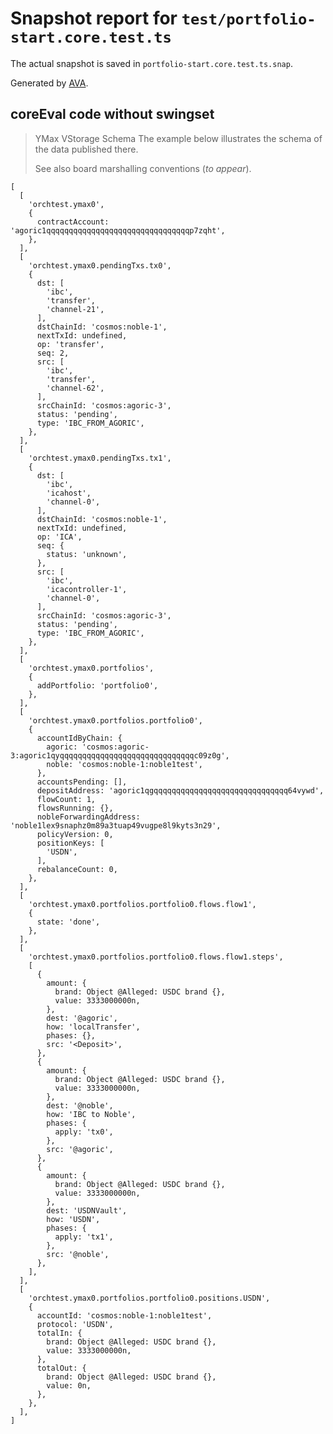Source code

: # Snapshot report for `test/portfolio-start.core.test.ts`

The actual snapshot is saved in `portfolio-start.core.test.ts.snap`.

Generated by [AVA](https://avajs.dev).

## coreEval code without swingset

> YMax VStorage Schema
> The example below illustrates the schema of the data published there.
> 
> See also board marshalling conventions (_to appear_).

    [
      [
        'orchtest.ymax0',
        {
          contractAccount: 'agoric1qqqqqqqqqqqqqqqqqqqqqqqqqqqqqqqqp7zqht',
        },
      ],
      [
        'orchtest.ymax0.pendingTxs.tx0',
        {
          dst: [
            'ibc',
            'transfer',
            'channel-21',
          ],
          dstChainId: 'cosmos:noble-1',
          nextTxId: undefined,
          op: 'transfer',
          seq: 2,
          src: [
            'ibc',
            'transfer',
            'channel-62',
          ],
          srcChainId: 'cosmos:agoric-3',
          status: 'pending',
          type: 'IBC_FROM_AGORIC',
        },
      ],
      [
        'orchtest.ymax0.pendingTxs.tx1',
        {
          dst: [
            'ibc',
            'icahost',
            'channel-0',
          ],
          dstChainId: 'cosmos:noble-1',
          nextTxId: undefined,
          op: 'ICA',
          seq: {
            status: 'unknown',
          },
          src: [
            'ibc',
            'icacontroller-1',
            'channel-0',
          ],
          srcChainId: 'cosmos:agoric-3',
          status: 'pending',
          type: 'IBC_FROM_AGORIC',
        },
      ],
      [
        'orchtest.ymax0.portfolios',
        {
          addPortfolio: 'portfolio0',
        },
      ],
      [
        'orchtest.ymax0.portfolios.portfolio0',
        {
          accountIdByChain: {
            agoric: 'cosmos:agoric-3:agoric1qyqqqqqqqqqqqqqqqqqqqqqqqqqqqqqqc09z0g',
            noble: 'cosmos:noble-1:noble1test',
          },
          accountsPending: [],
          depositAddress: 'agoric1qgqqqqqqqqqqqqqqqqqqqqqqqqqqqqqq64vywd',
          flowCount: 1,
          flowsRunning: {},
          nobleForwardingAddress: 'noble1lex9snaphz0m89a3tuap49vugpe8l9kyts3n29',
          policyVersion: 0,
          positionKeys: [
            'USDN',
          ],
          rebalanceCount: 0,
        },
      ],
      [
        'orchtest.ymax0.portfolios.portfolio0.flows.flow1',
        {
          state: 'done',
        },
      ],
      [
        'orchtest.ymax0.portfolios.portfolio0.flows.flow1.steps',
        [
          {
            amount: {
              brand: Object @Alleged: USDC brand {},
              value: 3333000000n,
            },
            dest: '@agoric',
            how: 'localTransfer',
            phases: {},
            src: '<Deposit>',
          },
          {
            amount: {
              brand: Object @Alleged: USDC brand {},
              value: 3333000000n,
            },
            dest: '@noble',
            how: 'IBC to Noble',
            phases: {
              apply: 'tx0',
            },
            src: '@agoric',
          },
          {
            amount: {
              brand: Object @Alleged: USDC brand {},
              value: 3333000000n,
            },
            dest: 'USDNVault',
            how: 'USDN',
            phases: {
              apply: 'tx1',
            },
            src: '@noble',
          },
        ],
      ],
      [
        'orchtest.ymax0.portfolios.portfolio0.positions.USDN',
        {
          accountId: 'cosmos:noble-1:noble1test',
          protocol: 'USDN',
          totalIn: {
            brand: Object @Alleged: USDC brand {},
            value: 3333000000n,
          },
          totalOut: {
            brand: Object @Alleged: USDC brand {},
            value: 0n,
          },
        },
      ],
    ]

::::::::

== Problem to work on ==
Copy every line above exactly, leaving no picture in the copy.

== Written answer ==
Source code

: # Snapshot report for `test/portfolio-start.core.test.ts`

The actual snapshot is saved in `portfolio-start.core.test.ts.snap`.

Generated by [AVA](https://avajs.dev).

## coreEval code without swingset

> YMax VStorage Schema
> The example below illustrates the schema of the data published there.
> 
> See also board marshalling conventions (_to appear_).

    [
      [
        'orchtest.ymax0',
        {
          contractAccount: 'agoric1qqqqqqqqqqqqqqqqqqqqqqqqqqqqqqqqp7zqht',
        },
      ],
      [
        'orchtest.ymax0.pendingTxs.tx0',
        {
          dst: [
            'ibc',
            'transfer',
            'channel-21',
          ],
          dstChainId: 'cosmos:noble-1',
          nextTxId: undefined,
          op: 'transfer',
          seq: 2,
          src: [
            'ibc',
            'transfer',
            'channel-62',
          ],
          srcChainId: 'cosmos:agoric-3',
          status: 'pending',
          type: 'IBC_FROM_AGORIC',
        },
      ],
      [
        'orchtest.ymax0.pendingTxs.tx1',
        {
          dst: [
            'ibc',
            'icahost',
            'channel-0',
          ],
          dstChainId: 'cosmos:noble-1',
          nextTxId: undefined,
          op: 'ICA',
          seq: {
            status: 'unknown',
          },
          src: [
            'ibc',
            'icacontroller-1',
            'channel-0',
          ],
          srcChainId: 'cosmos:agoric-3',
          status: 'pending',
          type: 'IBC_FROM_AGORIC',
        },
      ],
      [
        'orchtest.ymax0.portfolios',
        {
          addPortfolio: 'portfolio0',
        },
      ],
      [
        'orchtest.ymax0.portfolios.portfolio0',
        {
          accountIdByChain: {
            agoric: 'cosmos:agoric-3:agoric1qyqqqqqqqqqqqqqqqqqqqqqqqqqqqqqqc09z0g',
            noble: 'cosmos:noble-1:noble1test',
          },
          accountsPending: [],
          depositAddress: 'agoric1qgqqqqqqqqqqqqqqqqqqqqqqqqqqqqqq64vywd',
          flowCount: 1,
          flowsRunning: {},
          nobleForwardingAddress: 'noble1lex9snaphz0m89a3tuap49vugpe8l9kyts3n29',
          policyVersion: 0,
          positionKeys: [
            'USDN',
          ],
          rebalanceCount: 0,
        },
      ],
      [
        'orchtest.ymax0.portfolios.portfolio0.flows.flow1',
        {
          state: 'done',
        },
      ],
      [
        'orchtest.ymax0.portfolios.portfolio0.flows.flow1.steps',
        [
          {
            amount: {
              brand: Object @Alleged: USDC brand {},
              value: 3333000000n,
            },
            dest: '@agoric',
            how: 'localTransfer',
            phases: {},
            src: '<Deposit>',
          },
          {
            amount: {
              brand: Object @Alleged: USDC brand {},
              value: 3333000000n,
            },
            dest: '@noble',
            how: 'IBC to Noble',
            phases: {
              apply: 'tx0',
            },
            src: '@agoric',
          },
          {
            amount: {
              brand: Object @Alleged: USDC brand {},
              value: 3333000000n,
            },
            dest: 'USDNVault',
            how: 'USDN',
            phases: {
              apply: 'tx1',
            },
            src: '@noble',
          },
        ],
      ],
      [
        'orchtest.ymax0.portfolios.portfolio0.positions.USDN',
        {
          accountId: 'cosmos:noble-1:noble1test',
          protocol: 'USDN',
          totalIn: {
            brand: Object @Alleged: USDC brand {},
            value: 3333000000n,
          },
          totalOut: {
            brand: Object @Alleged: USDC brand {},
            value: 0n,
          },
        },
      ],
    ]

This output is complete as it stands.